▸ EXERCISE DETAILS
Go through the records and set each one down exactly, skipping any picture.

(MATERIAL PROVIDED begins)

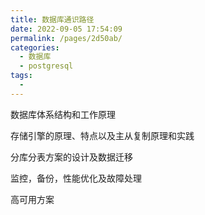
 ```yaml
---
title: 数据库通识路径
date: 2022-09-05 17:54:09
permalink: /pages/2d50ab/
categories:
  - 数据库
  - postgresql
tags:
  - 
---
```

数据库体系结构和工作原理

存储引擎的原理、特点以及主从复制原理和实践

分库分表方案的设计及数据迁移

监控，备份，性能优化及故障处理

高可用方案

(MATERIAL PROVIDED ends)

▸ REPLY
 ```yaml
---
title: 数据库通识路径
date: 2022-09-05 17:54:09
permalink: /pages/2d50ab/
categories:
  - 数据库
  - postgresql
tags:
  - 
---
```

数据库体系结构和工作原理

存储引擎的原理、特点以及主从复制原理和实践

分库分表方案的设计及数据迁移

监控，备份，性能优化及故障处理

高可用方案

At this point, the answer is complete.